Salaire minimum I Un casse-tête pour les employeurs
À moins de trois mois d’une hausse historique du salaire minimum à 12 $, les commerçants devront inévitablement se questionner sur la gestion de cette augmentation, qui défavorisera certains d’entre eux au profit de leurs employés, selon le professeur en économie de l’Université du Québec à Chicoutimi (UQAC), Thierno Diallo.
La hausse de 6,7 % du salaire minimum actuel, qui est établi à 11,25 $, sera en vigueur dès le 1er mai 2018. Les répercussions de cette montée se feront sentir particulièrement dans les petites entreprises, surtout du secteur tertiaire, d’après M. Diallo.
Selon lui, il y a deux scénarios possibles. «La hausse provoquera un effet impulsif chez les consommateurs qui seront portés à dépenser plus, ce qui augmentera les ventes des commerçants, ou à l’inverse, l’augmentation du coût de la main-d’œuvre forcera les entrepreneurs à fermer leurs portes», mentionne-t-il.
Thierno Diallo ajoute que même si l’augmentation favorisera les moins nantis, l’effet ne sera qu’à court terme, « parce que dans 10 ans au maximum, l’inflation va réajuster le coût de la vie et le salaire minimum sera encore inférieur».
Le crédit d’impôt, les subventions ou le congé de taxe seront donc « vitaux » pour les petites entreprises, soutient le professeur.
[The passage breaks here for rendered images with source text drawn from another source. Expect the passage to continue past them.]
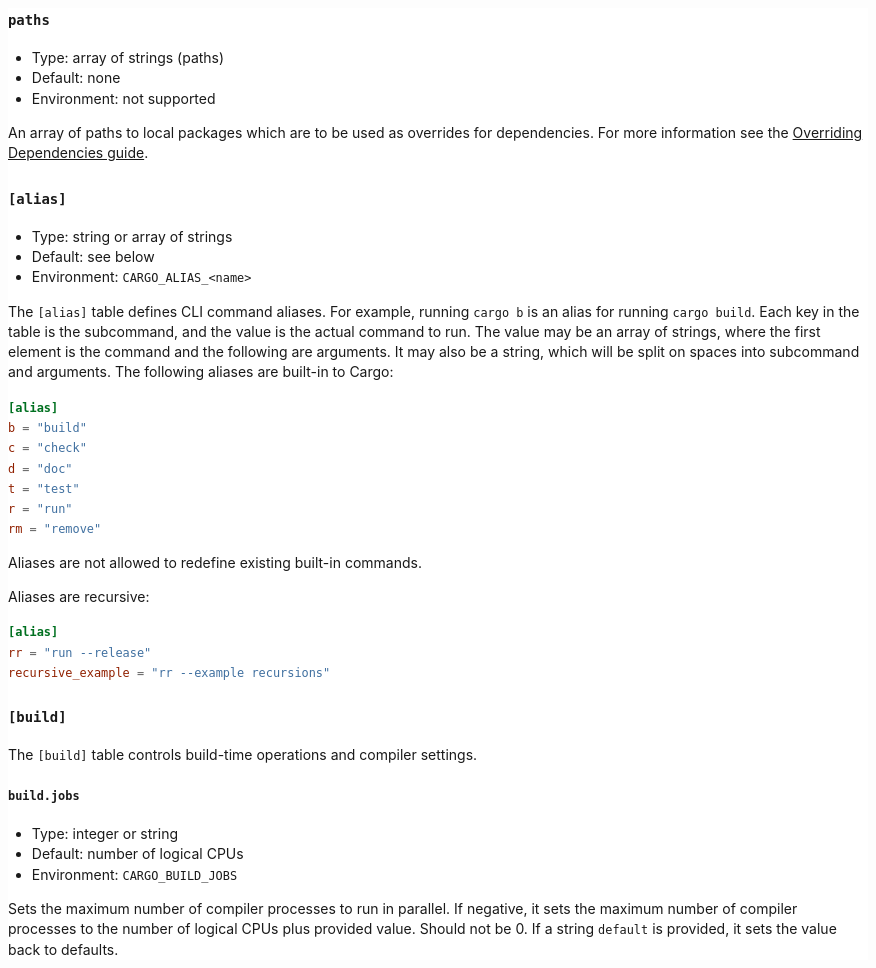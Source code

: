 ### `paths`
* Type: array of strings (paths)
* Default: none
* Environment: not supported

An array of paths to local packages which are to be used as overrides for
dependencies. For more information see the [Overriding Dependencies
guide](overriding-dependencies.md#paths-overrides).

### `[alias]`
* Type: string or array of strings
* Default: see below
* Environment: `CARGO_ALIAS_<name>`

The `[alias]` table defines CLI command aliases. For example, running `cargo
b` is an alias for running `cargo build`. Each key in the table is the
subcommand, and the value is the actual command to run. The value may be an
array of strings, where the first element is the command and the following are
arguments. It may also be a string, which will be split on spaces into
subcommand and arguments. The following aliases are built-in to Cargo:

```toml
[alias]
b = "build"
c = "check"
d = "doc"
t = "test"
r = "run"
rm = "remove"
```

Aliases are not allowed to redefine existing built-in commands.

Aliases are recursive:

```toml
[alias]
rr = "run --release"
recursive_example = "rr --example recursions"
```

### `[build]`

The `[build]` table controls build-time operations and compiler settings.

#### `build.jobs`
* Type: integer or string
* Default: number of logical CPUs
* Environment: `CARGO_BUILD_JOBS`

Sets the maximum number of compiler processes to run in parallel. If negative,
it sets the maximum number of compiler processes to the number of logical CPUs
plus provided value. Should not be 0. If a string `default` is provided, it sets
the value back to defaults.


[github-keys]: https://docs.github.com/en/authentication/keeping-your-account-and-data-secure/githubs-ssh-key-fingerprints
[Profiles chapter]: profiles.md
[`cargo bench`]: ../commands/cargo-bench.md
[`cargo login`]: ../commands/cargo-login.md
[`cargo logout`]: ../commands/cargo-logout.md
[`cargo doc`]: ../commands/cargo-doc.md
[`cargo new`]: ../commands/cargo-new.md
[`cargo publish`]: ../commands/cargo-publish.md
[`cargo run`]: ../commands/cargo-run.md
[`cargo rustc`]: ../commands/cargo-rustc.md
[`cargo test`]: ../commands/cargo-test.md
[`cargo rustdoc`]: ../commands/cargo-rustdoc.md
[`cargo install`]: ../commands/cargo-install.md
[env]: environment-variables.md
[`cfg()` expression]: ../../reference/conditional-compilation.html
[build scripts]: build-scripts.md
[`-C linker`]: ../../rustc/codegen-options/index.md#linker
[override a build script]: build-scripts.md#overriding-build-scripts
[toml]: https://toml.io/
[incremental compilation]: profiles.md#incremental
[program path with args]: #executable-paths-with-arguments
[libcurl format]: https://everything.curl.dev/transfers/conn/proxies#proxy-types
[source replacement]: source-replacement.md
[revision]: https://git-scm.com/docs/gitrevisions
[registries]: registries.md
[`cargo:token`]: registry-authentication.md#cargotoken
[crates.io]: https://crates.io/
[target triple]: ../appendix/glossary.md#target '"target" (glossary)'
[`<triple>`]: ../appendix/glossary.md#target '"target" (glossary)'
Dans un contexte de libre-échange où la compétition est déjà énorme, M. Diallo croit que les entrepreneurs vont devoir innover davantage pour offrir une valeur ajoutée à leurs produits afin d’inciter la population à acheter local.
La propriétaire de la boulangerie Vite des Péchés, une microentreprise établie depuis 2014 sur la rue Saint-Dominique à Jonquière, Stephanie Hariot, a dû se passer des services de l’une de ses deux seules employées et réorganiser son travail en vue du 1er mai.
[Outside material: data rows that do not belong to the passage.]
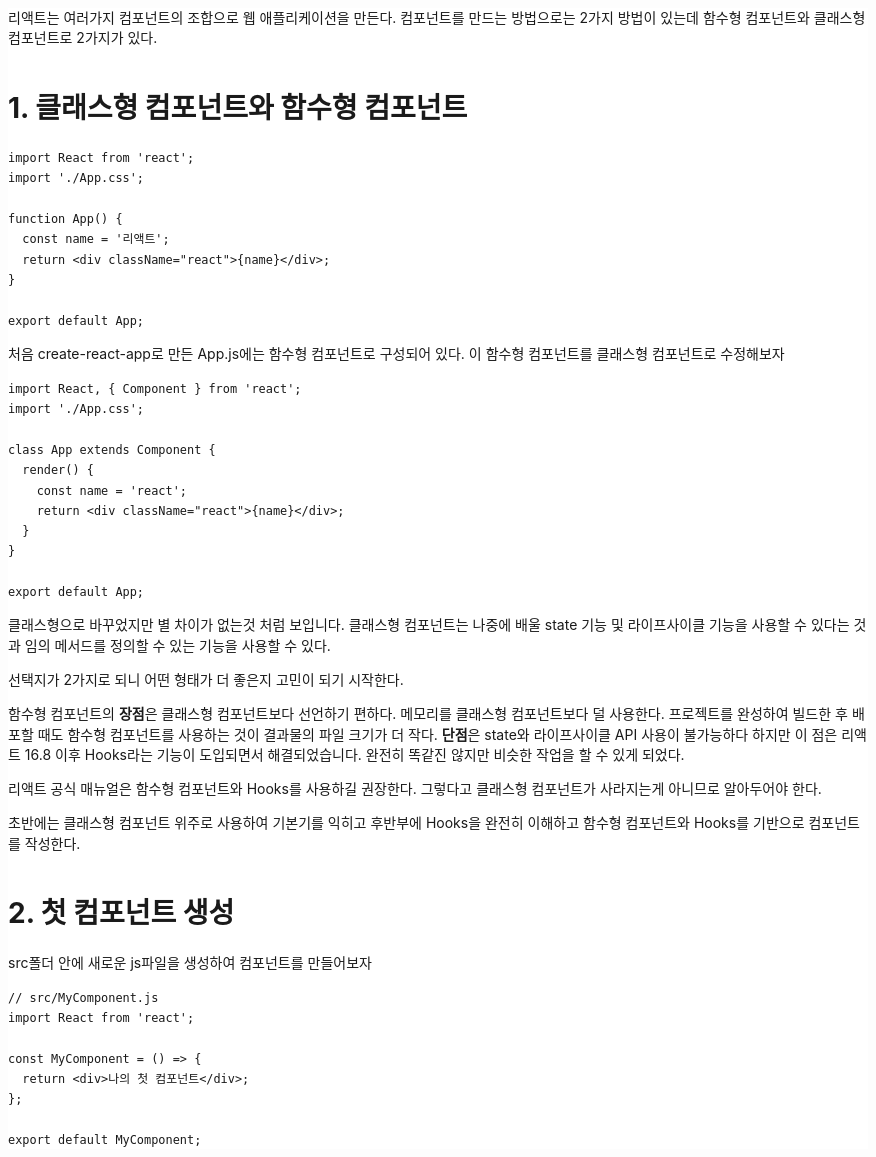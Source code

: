 리액트는 여러가지 컴포넌트의 조합으로 웹 애플리케이션을 만든다. 컴포넌트를 만드는 방법으로는 2가지 방법이 있는데 함수형 컴포넌트와 클래스형 컴포넌트로 2가지가 있다.

# 1. 클래스형 컴포넌트와 함수형 컴포넌트

```react
import React from 'react';
import './App.css';

function App() {
  const name = '리액트';
  return <div className="react">{name}</div>;
}

export default App;
```

처음 create-react-app로 만든 App.js에는 함수형 컴포넌트로 구성되어 있다. 이 함수형 컴포넌트를 클래스형 컴포넌트로 수정해보자

```react
import React, { Component } from 'react';
import './App.css';

class App extends Component {
  render() {
    const name = 'react';
    return <div className="react">{name}</div>;
  }
}

export default App;
```

클래스형으로 바꾸었지만 별 차이가 없는것 처럼 보입니다. 클래스형 컴포넌트는 나중에 배울 state 기능 및 라이프사이클 기능을 사용할 수 있다는 것과 임의 메서드를 정의할 수 있는 기능을 사용할 수 있다.

선택지가 2가지로 되니 어떤 형태가 더 좋은지 고민이 되기 시작한다. 

함수형 컴포넌트의 **장점**은 클래스형 컴포넌트보다 선언하기 편하다. 메모리를 클래스형 컴포넌트보다 덜 사용한다. 프로젝트를 완성하여 빌드한 후 배포할 때도 함수형 컴포넌트를 사용하는 것이 결과물의 파일 크기가 더 작다. **단점**은 state와 라이프사이클 API 사용이 불가능하다 하지만 이 점은 리액트 16.8 이후 Hooks라는 기능이 도입되면서 해결되었습니다. 완전히 똑같진 않지만 비슷한 작업을 할 수 있게 되었다.

리액트 공식 매뉴얼은 함수형 컴포넌트와 Hooks를 사용하길 권장한다. 그렇다고 클래스형 컴포넌트가 사라지는게 아니므로 알아두어야 한다.

초반에는 클래스형 컴포넌트 위주로 사용하여 기본기를 익히고 후반부에 Hooks을 완전히 이해하고 함수형 컴포넌트와 Hooks를 기반으로 컴포넌트를 작성한다.



# 2. 첫 컴포넌트 생성

src폴더 안에 새로운 js파일을 생성하여 컴포넌트를 만들어보자

```react
// src/MyComponent.js
import React from 'react';

const MyComponent = () => {
  return <div>나의 첫 컴포넌트</div>;
};

export default MyComponent;
```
«Je me payais déjà 7,50$ pour être en mesure de la payer à 11,25$. Maintenant, avec l’augmentation de 75 cents, c’est impossible pour moi de me verser un salaire de 6,75$. Comment je vais vivre?», soulève-t-elle.
Le seul moyen est de gonfler les prix, en espérant attirer plus de clientèle, conclut la commerçante.
Le responsable des ressources humaines des magasins Homies, Alexandre Gagnon, avoue pour sa part qu’il ne s’est pas vraiment penché sur la question pour le moment. «À part mettre moins de monde sur le plancher, je ne vois pas ce que je pourrais faire de plus», commente-t-il.
Selon lui, la solution serait de couper dans le marketing, car il est impossible d’augmenter les prix du 80 % d’articles provenant de grandes marques.